And then we go inside. The news is on and there are reports and reports of reports and comments on reports. We watch the Task Force and their contradictions. We keep a keen eye on the worldometer, watch daily, hourly, as the numbers rise in every column. Even the recovered, you think. But the percentage of deaths has come up to 15 for resolved cases though the percentage of serious cases in the “active” box remains the same: 5%. I check China, France, Spain, the USA. I look farther down on the list. Looks pretty good in Nepal. We have never been to Nepal, not one of us. I suppose this is not the moment. In Iowa the number of cases strikes 90, then climbs. Today we are at over a hundred. But no deaths. Yet.
I watch my adoptive home town on the screen. In Mulhouse, France, there is the scramble for more doctors, nurses, beds, care. The hospital (off and on on strike since June 2019 because of a lack of ER staff Doctors and caregivers) is overwhelmed. It has been working over capacity for 3+ weeks now. Yet the town everyone has always said “where?” to has inched its way into the local newspapers, radio programs, TV spots from London to Iowa. In Mulhouse, we see, the military begins to airlift patients to other parts of France. The military is constructing a massive outside tent-hospital in the parking lot across from the regular hospital. No one I know is hospitalized. News pours in little by little of doctors passing away: 3 so far. Instagram videos of balcony serenades for medical staff go viral. Clapping in the dark under a sky of silence. Then, a friend writes, the roar of helicopters begins their nightly rounds.
I receive emails and text messages: “We are ok, but the news next door is not so good.” “We only have a mild case.” “We are working at home, feeling the effects, but will pull through.” Silence.

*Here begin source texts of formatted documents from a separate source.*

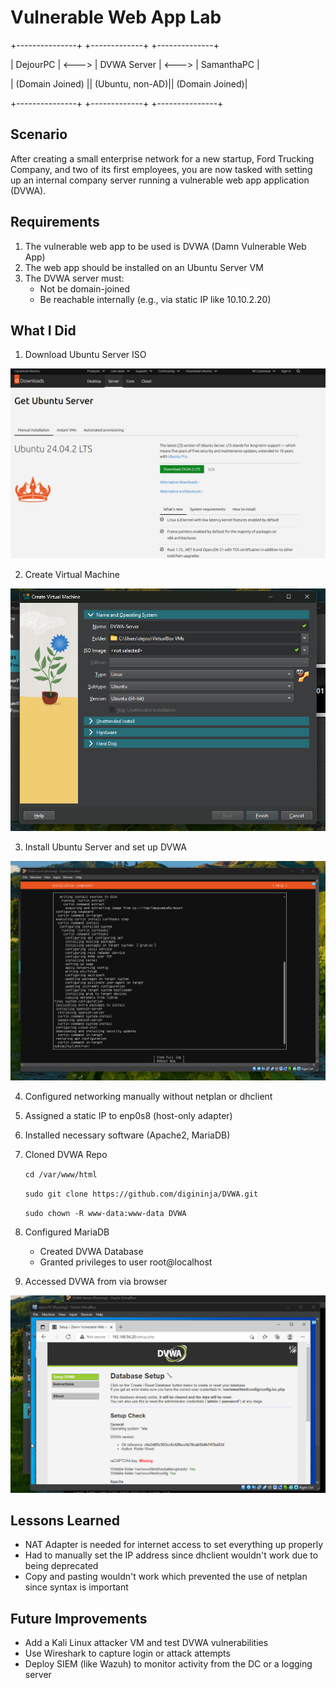 # Vulnerable Web App Lab

+---------------+ +-------------+ +--------------+

| DejourPC | <---> | DVWA Server | <---> | SamanthaPC |

| (Domain Joined)  || (Ubuntu, non-AD)|| (Domain Joined)|

+---------------+ +-------------+ +---------------+


## Scenario
After creating a small enterprise network for a new startup, Ford Trucking Company, and two of its first employees, you are now tasked with setting up an internal company server running a vulnerable web app application (DVWA).

## Requirements

1. The vulnerable web app to be used is DVWA (Damn Vulnerable Web App)
2. The web app should be installed on an Ubuntu Server VM
3. The DVWA server must:
    - Not be domain-joined
    - Be reachable internally (e.g., via static IP like 10.10.2.20)

## What I Did

1. Download Ubuntu Server ISO
<img src="/images/download_ubuntu_server.png" alt="" width=600/>

2. Create Virtual Machine
<img src="/images/create_virtual_machine.png" alt="" width=600/>

3. Install Ubuntu Server and set up DVWA
<img src="/images/install_ubuntu.png" alt="" width=600/>

4. Configured networking manually without netplan or dhclient

5. Assigned a static IP to enp0s8 (host-only adapter)

6. Installed necessary software (Apache2, MariaDB)

7. Cloned DVWA Repo
    
    `cd /var/www/html`
    
    `sudo git clone https://github.com/digininja/DVWA.git`
    
    `sudo chown -R www-data:www-data DVWA`

8. Configured MariaDB
    - Created DVWA Database
    - Granted privileges to user root@localhost

9. Accessed DVWA from via browser
<img src="/images/access_dvwa.png" alt="" width=600/> 

## Lessons Learned
- NAT Adapter is needed for internet access to set everything up properly
- Had to manually set the IP address since dhclient wouldn't work due to being deprecated
- Copy and pasting wouldn't work which prevented the use of netplan since syntax is important

## Future Improvements
- Add a Kali Linux attacker VM and test DVWA vulnerabilities
- Use Wireshark to capture login or attack attempts
- Deploy SIEM (like Wazuh) to monitor activity from the DC or a logging server

    
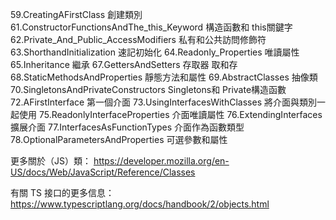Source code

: 59.CreatingAFirstClass                      創建類別
61.ConstructorFunctionsAndThe_this_Keyword  構造函數和 this關鍵字
62.Private_And_Public_AccessModifiers       私有和公共訪問修飾符
63.ShorthandInitialization                  速記初始化
64.Readonly_Properties                      唯讀屬性
65.Inheritance                              繼承
67.GettersAndSetters                        存取器 取和存
68.StaticMethodsAndProperties               靜態方法和屬性
69.AbstractClasses                          抽像類
70.SingletonsAndPrivateConstructors         Singletons和 Private構造函數
72.AFirstInterface                          第一個介面
73.UsingInterfacesWithClasses               將介面與類別一起使用
75.ReadonlyInterfaceProperties              介面唯讀屬性
76.ExtendingInterfaces                      擴展介面
77.InterfacesAsFunctionTypes                介面作為函數類型
78.OptionalParametersAndProperties          可選參數和屬性


更多關於（JS）類：  https://developer.mozilla.org/en-US/docs/Web/JavaScript/Reference/Classes

有關 TS 接口的更多信息：  https://www.typescriptlang.org/docs/handbook/2/objects.html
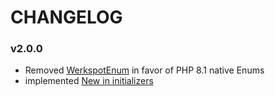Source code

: # CHANGELOG

### v2.0.0
- Removed [WerkspotEnum](https://packagist.org/packages/werkspot/enum) in favor of PHP 8.1 native Enums
- implemented [New in initializers](https://wiki.php.net/rfc/new_in_initializers)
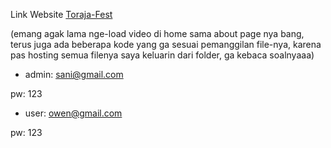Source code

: Link Website [Toraja-Fest](http://torajafest.wuaze.com/)

(emang agak lama nge-load video di home sama about page nya bang, terus juga ada beberapa kode yang ga sesuai pemanggilan file-nya, karena pas hosting semua filenya saya keluarin dari folder, ga kebaca soalnyaaa)

- admin: sani@gmail.com

pw: 123

- user: owen@gmail.com

pw: 123

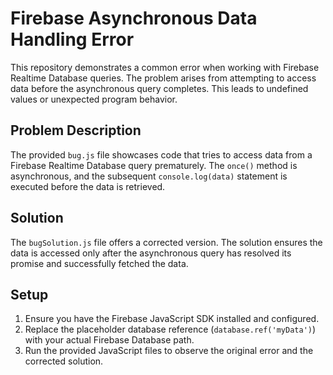# Firebase Asynchronous Data Handling Error
This repository demonstrates a common error when working with Firebase Realtime Database queries.  The problem arises from attempting to access data before the asynchronous query completes. This leads to undefined values or unexpected program behavior.

## Problem Description
The provided `bug.js` file showcases code that tries to access data from a Firebase Realtime Database query prematurely.  The `once()` method is asynchronous, and the subsequent `console.log(data)` statement is executed before the data is retrieved.

## Solution
The `bugSolution.js` file offers a corrected version.  The solution ensures the data is accessed only after the asynchronous query has resolved its promise and successfully fetched the data.

## Setup
1. Ensure you have the Firebase JavaScript SDK installed and configured.
2. Replace the placeholder database reference (`database.ref('myData')`) with your actual Firebase Database path.
3. Run the provided JavaScript files to observe the original error and the corrected solution.
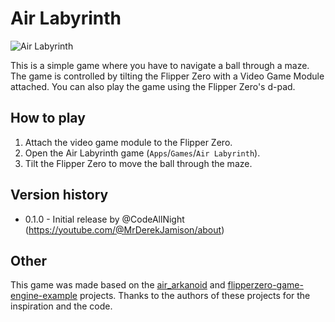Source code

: # Air Labyrinth

![Air Labyrinth](./.catalog/screenshots/1.png)

This is a simple game where you have to navigate a ball through a maze. The game is controlled by tilting the Flipper Zero with a Video Game Module attached.  You can also play the game using the Flipper Zero's d-pad.

## How to play

1. Attach the video game module to the Flipper Zero.
2. Open the Air Labyrinth game (`Apps`/`Games`/`Air Labyrinth`).
3. Tilt the Flipper Zero to move the ball through the maze.

## Version history
- 0.1.0 - Initial release by @CodeAllNight (https://youtube.com/@MrDerekJamison/about)


## Other

This game was made based on the [air_arkanoid](https://github.com/flipperdevices/flipperzero-good-faps/tree/dev/air_arkanoid) and [flipperzero-game-engine-example](https://github.com/flipperdevices/flipperzero-game-engine-example) projects. Thanks to the authors of these projects for the inspiration and the code.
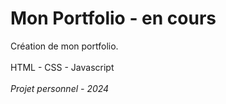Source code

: # Mon Portfolio - en cours

Création de mon portfolio.<br>
<br>
HTML - CSS - Javascript <br>
<br>
<i>Projet personnel - 2024</i>
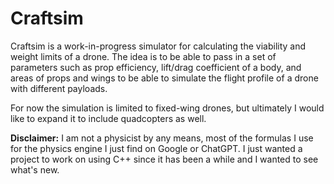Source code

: # Craftsim

Craftsim is a work-in-progress simulator for calculating the viability and weight limits of a drone. The idea is to be able to pass in a set of parameters such as prop efficiency, lift/drag coefficient of a body, and areas of props and wings to be able to simulate the flight profile of a drone with different payloads.

For now the simulation is limited to fixed-wing drones, but ultimately I would like to expand it to include quadcopters as well.

**Disclaimer:** I am not a physicist by any means, most of the formulas I use for the physics engine I just find on Google or ChatGPT. I just wanted a project to work on using C++ since it has been a while and I wanted to see what's new.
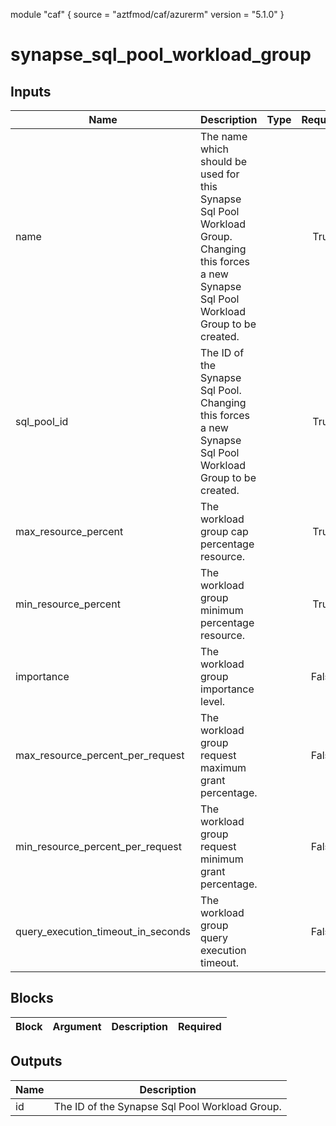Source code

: module "caf" {
  source  = "aztfmod/caf/azurerm"
  version = "5.1.0"
}

# synapse_sql_pool_workload_group

## Inputs
| Name | Description | Type | Required |
|------|-------------|------|:--------:|
|name| The name which should be used for this Synapse Sql Pool Workload Group. Changing this forces a new Synapse Sql Pool Workload Group to be created.||True|
|sql_pool_id| The ID of the Synapse Sql Pool. Changing this forces a new Synapse Sql Pool Workload Group to be created.||True|
|max_resource_percent| The workload group cap percentage resource.||True|
|min_resource_percent| The workload group minimum percentage resource.||True|
|importance| The workload group importance level.||False|
|max_resource_percent_per_request| The workload group request maximum grant percentage.||False|
|min_resource_percent_per_request| The workload group request minimum grant percentage.||False|
|query_execution_timeout_in_seconds| The workload group query execution timeout.||False|

## Blocks
| Block | Argument | Description | Required |
|-------|----------|-------------|----------|

## Outputs
| Name | Description |
|------|-------------|
|id|The ID of the Synapse Sql Pool Workload Group.|||
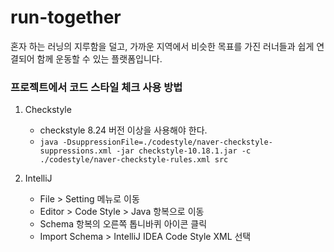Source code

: # run-together
혼자 하는 러닝의 지루함을 덜고, 가까운 지역에서 비슷한 목표를 가진 러너들과 쉽게 연결되어 함께 운동할 수 있는 플랫폼입니다.

### 프로젝트에서 코드 스타일 체크 사용 방법
1. Checkstyle
    - checkstyle 8.24 버전 이상을 사용해야 한다.
    - `java -DsuppressionFile=./codestyle/naver-checkstyle-suppressions.xml -jar checkstyle-10.18.1.jar -c ./codestyle/naver-checkstyle-rules.xml src`


2. IntelliJ
   - File > Setting 메뉴로 이동
   - Editor > Code Style > Java 항복으로 이동
   - Schema 항복의 오른쪽 톱니바퀴 아이콘 클릭
   - Import Schema > IntelliJ IDEA Code Style XML 선택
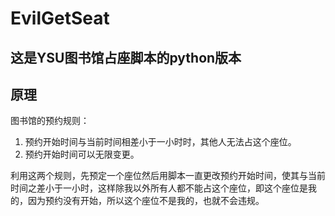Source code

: # EvilGetSeat  
## 这是YSU图书馆占座脚本的python版本  
## 原理  

图书馆的预约规则：

1.  预约开始时间与当前时间相差小于一小时时，其他人无法占这个座位。
2.  预约开始时间可以无限变更。

利用这两个规则，先预定一个座位然后用脚本一直更改预约开始时间，使其与当前时间之差小于一小时，这样除我以外所有人都不能占这个座位，即这个座位是我的，因为预约没有开始，所以这个座位不是我的，也就不会违规。
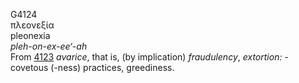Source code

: <body>
  <p>G4124<br>  πλεονεξία  <br> pleonexia  <br><i>pleh-on-ex-ee‘-ah </i><br>From <a href="g4123.htm">4123</a>  <i>avarice</i>, that is, (by implication) <i>fraudulency</i>, <i>extortion:</i> - covetous (-ness) practices, greediness.<br></p>
 </body>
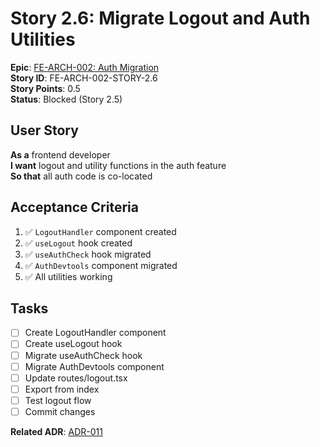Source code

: # Story 2.6: Migrate Logout and Auth Utilities

**Epic**: [FE-ARCH-002: Auth Migration](../../epics/FE-ARCH-002-AUTH-MIGRATION.md)  
**Story ID**: FE-ARCH-002-STORY-2.6  
**Story Points**: 0.5  
**Status**: Blocked (Story 2.5)  

## User Story
**As a** frontend developer  
**I want** logout and utility functions in the auth feature  
**So that** all auth code is co-located

## Acceptance Criteria
1. ✅ `LogoutHandler` component created
2. ✅ `useLogout` hook created
3. ✅ `useAuthCheck` hook migrated
4. ✅ `AuthDevtools` component migrated
5. ✅ All utilities working

## Tasks
- [ ] Create LogoutHandler component
- [ ] Create useLogout hook
- [ ] Migrate useAuthCheck hook
- [ ] Migrate AuthDevtools component
- [ ] Update routes/logout.tsx
- [ ] Export from index
- [ ] Test logout flow
- [ ] Commit changes

**Related ADR**: [ADR-011](../../architecture/adr/ADR-011-FRONTEND-FILE-ARCHITECTURE.md)
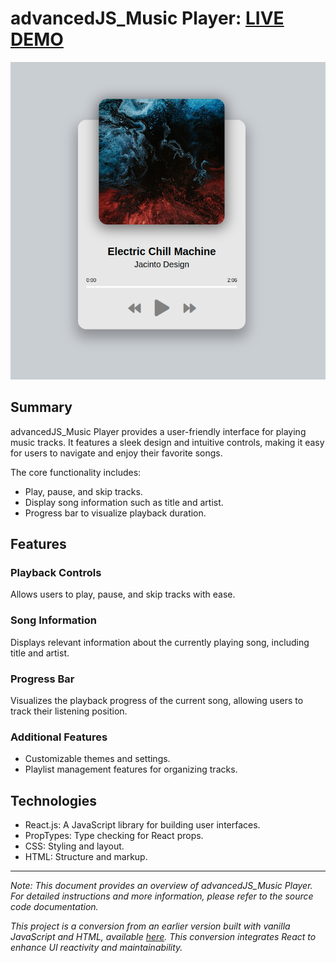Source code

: # advancedJS_Music Player: [LIVE DEMO](https://shcoobz.github.io/advancedJS_music-player/)

![advancedJS_music-player](assets/advancedJS_music-player.png)

## Summary

advancedJS_Music Player provides a user-friendly interface for playing music tracks. It features a sleek design and intuitive controls, making it easy for users to navigate and enjoy their favorite songs.

The core functionality includes:

- Play, pause, and skip tracks.
- Display song information such as title and artist.
- Progress bar to visualize playback duration.

## Features

### Playback Controls

Allows users to play, pause, and skip tracks with ease.

### Song Information

Displays relevant information about the currently playing song, including title and artist.

### Progress Bar

Visualizes the playback progress of the current song, allowing users to track their listening position.

### Additional Features

- Customizable themes and settings.
- Playlist management features for organizing tracks.

## Technologies

- React.js: A JavaScript library for building user interfaces.
- PropTypes: Type checking for React props.
- CSS: Styling and layout.
- HTML: Structure and markup.

---

_Note: This document provides an overview of advancedJS_Music Player. For detailed instructions and more information, please refer to the source code documentation._

_This project is a conversion from an earlier version built with vanilla JavaScript and HTML, available [here](https://github.com/Shcoobz/basicJS_music-player/). This conversion integrates React to enhance UI reactivity and maintainability._
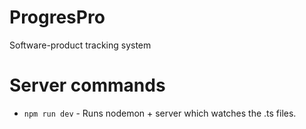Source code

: # ProgresPro
Software-product tracking system 


# Server commands
- `npm run dev` - Runs nodemon + server which watches the .ts files.
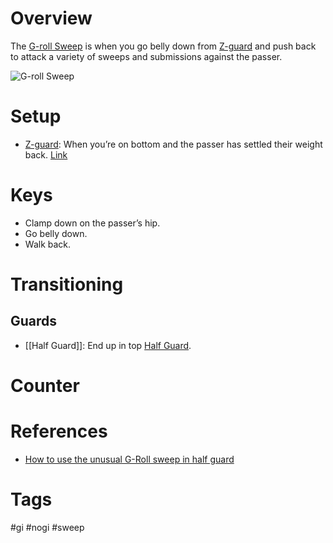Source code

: # Overview
The <u>G-roll Sweep</u> is when you go belly down from [Z-guard](obsidian://open?vault=Obsidian-BJJ-Notes&file=Guards%2FZ-guard) and push back to attack a variety of sweeps and submissions against the passer.

![G-roll Sweep](https://i0.wp.com/bjjtribes.com/wp-content/uploads/2020/08/untitled-1-2.png?fit=683%2C384&ssl=1)
# Setup
- [Z-guard](obsidian://open?vault=Obsidian-BJJ-Notes&file=Guards%2FZ-guard): When you’re on bottom and the passer has settled their weight back. [Link](https://www.youtube.com/watch?v=CkZsCyUUDqY)
# Keys
- Clamp down on the passer’s hip.
- Go belly down.
- Walk back.
# Transitioning
## Guards
- [[Half Guard]]: End up in top [Half Guard](obsidian://open?vault=Obsidian-BJJ-Notes&file=Guards%2FHalf%20Guard).
# Counter
# References
- [How to use the unusual G-Roll sweep in half guard](https://bjjtribes.com/2020/08/17/the-g-roll-half-guard/)
# Tags
#gi #nogi #sweep 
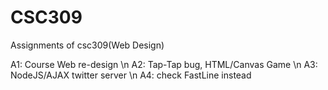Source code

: # CSC309
Assignments of csc309(Web Design)

A1: Course Web re-design \n
A2: Tap-Tap bug, HTML/Canvas Game \n
A3: NodeJS/AJAX twitter server \n
A4: check FastLine instead
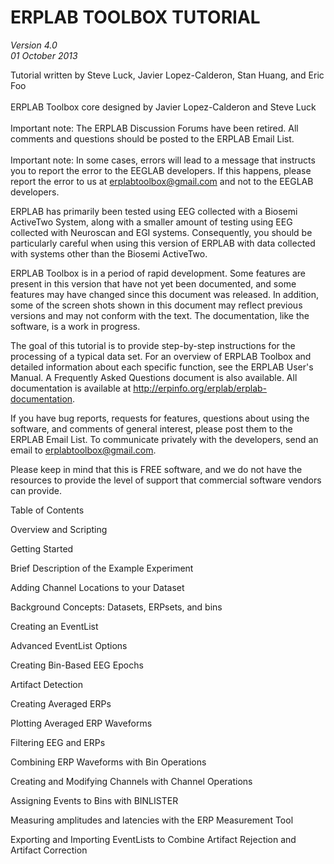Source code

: # ERPLAB TOOLBOX TUTORIAL
*Version 4.0* <br>
*01 October 2013*

Tutorial written by Steve Luck, Javier Lopez-Calderon, Stan Huang, and Eric Foo
<br><br>
ERPLAB Toolbox core designed by Javier Lopez-Calderon and Steve Luck
<br><br>
Important note: The ERPLAB Discussion Forums have been retired. All comments and questions should be posted to the ERPLAB Email List.
<br><br>
Important note: In some cases, errors will lead to a message that instructs you to report the error to the EEGLAB developers.  If this happens, please report the error to us at erplabtoolbox@gmail.com and not to the EEGLAB developers.

ERPLAB has primarily been tested using EEG collected with a Biosemi ActiveTwo System, along with a smaller amount of testing using EEG collected with Neuroscan and EGI systems. Consequently, you should be particularly careful when using this version of ERPLAB with data collected with systems other than the Biosemi ActiveTwo.

ERPLAB Toolbox is in a period of rapid development. Some features are present in this version that have not yet been documented, and some features may have changed since this document was released. In addition, some of the screen shots shown in this document may reflect previous versions and may not conform with the text.  The documentation, like the software, is a work in progress.

The goal of this tutorial is to provide step-by-step instructions for the processing of a typical data set.  For an overview of ERPLAB Toolbox and detailed information about each specific function, see the ERPLAB User's Manual. A Frequently Asked Questions document is also available.  All documentation is available at http://erpinfo.org/erplab/erplab-documentation.

If you have bug reports, requests for features, questions about using the software, and comments of general interest, please post them to the ERPLAB Email List.  To communicate privately with the developers, send an email to erplabtoolbox@gmail.com.

Please keep in mind that this is FREE software, and we do not have the resources to provide the level of support that commercial software vendors can provide.

Table of Contents

Overview and Scripting

Getting Started

Brief Description of the Example Experiment

Adding Channel Locations to your Dataset

Background Concepts: Datasets, ERPsets, and bins

Creating an EventList

Advanced EventList Options

Creating Bin-Based EEG Epochs

Artifact Detection

Creating Averaged ERPs

Plotting Averaged ERP Waveforms

Filtering EEG and ERPs

Combining ERP Waveforms with Bin Operations

Creating and Modifying Channels with Channel Operations

Assigning Events to Bins with BINLISTER

Measuring amplitudes and latencies with the ERP Measurement Tool

Exporting and Importing EventLists to Combine Artifact Rejection and Artifact Correction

The first week of quarantine: people are (mostly) fine. They go out (too much). They do not really fear (going out) (getting it). Or they fear (everyone dying). Both (extremes). The apartments are cloying, tight, small, full of activity despite despair. “Too much to do” “To occupied with... to find the time for...” but the news shows more images of worsening conditions in Italy and Spain. We do not want that here. We see it coming. The worst thing about quarantine is... the list keeps growing. It is hard to know. From here, perhaps, the worst thing about quarantine is just waiting for the inevitable.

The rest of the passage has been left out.